Pubdate: Tue, 4 May 2010
Source: Sacramento Bee (CA)
Page: 1A, Front Page
Copyright: 2010 The Sacramento Bee
Contact: http://www.sacbee.com/2006/09/07/19629/submit-letters-to-the-editor.html
Author: Peter Hecht
Bookmark: http://www.mapinc.org/people/Richard+Lee
MAN BEHIND CALIFORNIA POT INITIATIVE’S A FORCE IN ‘OAKSTERDAM’
For much of his life, Richard Lee needed neither liberation nor a cause.
The Oakland medical pot entrepreneur, who spent $1.3 million to qualify this November’s initiative to make recreational pot use legal in California, once lived for thundering his Harley-Davidson motorcycle down Texas highways.
His father, Bob Lee, said his son used to ride to a Houston airport, climb into an ultralight airplane and soar above the rice fields, “playing tag with the seagulls.”
Lee’s close friend Kurt Calivoda, with whom he worked in a Houston stage lighting business, remembers a wiry, athletic man “who could climb on anything.”
No more.
Lee, 47, was paralyzed in a fall 20 years ago.

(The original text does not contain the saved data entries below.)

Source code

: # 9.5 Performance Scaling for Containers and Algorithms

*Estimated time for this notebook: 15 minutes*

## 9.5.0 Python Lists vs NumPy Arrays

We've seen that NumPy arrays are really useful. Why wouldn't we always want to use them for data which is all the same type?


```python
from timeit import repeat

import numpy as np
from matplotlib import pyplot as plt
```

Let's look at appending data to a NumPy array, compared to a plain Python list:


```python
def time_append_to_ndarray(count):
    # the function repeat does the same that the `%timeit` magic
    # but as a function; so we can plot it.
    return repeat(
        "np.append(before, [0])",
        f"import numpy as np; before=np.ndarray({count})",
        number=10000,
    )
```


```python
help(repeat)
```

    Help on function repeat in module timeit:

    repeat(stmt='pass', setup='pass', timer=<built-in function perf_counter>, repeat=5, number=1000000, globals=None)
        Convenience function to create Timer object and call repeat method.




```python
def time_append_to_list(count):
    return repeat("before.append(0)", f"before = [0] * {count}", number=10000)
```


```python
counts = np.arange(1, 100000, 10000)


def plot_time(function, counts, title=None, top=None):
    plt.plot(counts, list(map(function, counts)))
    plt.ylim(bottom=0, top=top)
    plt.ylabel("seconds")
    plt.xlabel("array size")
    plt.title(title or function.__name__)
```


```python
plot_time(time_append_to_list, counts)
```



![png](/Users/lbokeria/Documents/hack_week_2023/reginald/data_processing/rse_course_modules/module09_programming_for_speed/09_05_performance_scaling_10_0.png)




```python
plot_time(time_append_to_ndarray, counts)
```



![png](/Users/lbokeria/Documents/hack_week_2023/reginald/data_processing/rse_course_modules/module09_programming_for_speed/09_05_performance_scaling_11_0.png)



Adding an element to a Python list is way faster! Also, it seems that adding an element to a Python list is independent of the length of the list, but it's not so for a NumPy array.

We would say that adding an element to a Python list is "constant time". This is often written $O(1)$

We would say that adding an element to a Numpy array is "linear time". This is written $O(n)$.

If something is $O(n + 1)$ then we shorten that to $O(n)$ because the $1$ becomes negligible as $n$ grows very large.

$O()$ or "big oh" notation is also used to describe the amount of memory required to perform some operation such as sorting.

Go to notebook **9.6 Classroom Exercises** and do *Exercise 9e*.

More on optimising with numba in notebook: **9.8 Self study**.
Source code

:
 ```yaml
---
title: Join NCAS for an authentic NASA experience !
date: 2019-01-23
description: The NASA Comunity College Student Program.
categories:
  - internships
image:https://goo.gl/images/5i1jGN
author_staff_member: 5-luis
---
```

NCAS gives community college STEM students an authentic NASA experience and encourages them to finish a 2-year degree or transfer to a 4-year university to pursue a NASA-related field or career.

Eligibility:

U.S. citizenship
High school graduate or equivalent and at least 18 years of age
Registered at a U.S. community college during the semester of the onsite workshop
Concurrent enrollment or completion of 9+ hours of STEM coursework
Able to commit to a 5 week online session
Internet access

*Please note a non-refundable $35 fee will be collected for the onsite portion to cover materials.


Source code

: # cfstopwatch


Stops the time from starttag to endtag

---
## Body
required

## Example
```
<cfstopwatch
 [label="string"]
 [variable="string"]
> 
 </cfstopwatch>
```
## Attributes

Today, he’s emerged as the unlikely protagonist in a marijuana legalization push that is changing California’s cultural and political landscape.
He now surges forward in a wheelchair, pumping hard in fingerless gloves through an Oakland business district dubbed “Oaksterdam.” He is credited with reviving the area with a medical pot network born from California’s 1996 initiative legalizing medical marijuana use.
Combined, he said, his Oaksterdam University marijuana trade school, a medical marijuana dispensary, coffee shops and other businesses generate $5 million a year.
This unassuming man is mobbed by fans and well-wishers at medical cannabis conferences and trade shows. Some hail him as a landmark figure fighting to decriminalize marijuana and end the drug war.
“He said what Oakland needs and California needs is legal pot,” said Ed Rosenthal, a marijuana advocate, author and horticulturist who was targeted by federal pot raids. “And he did something about it.
“This guy took his hard-earned money, and an eighth of an ounce by an eighth of an ounce, changed history.”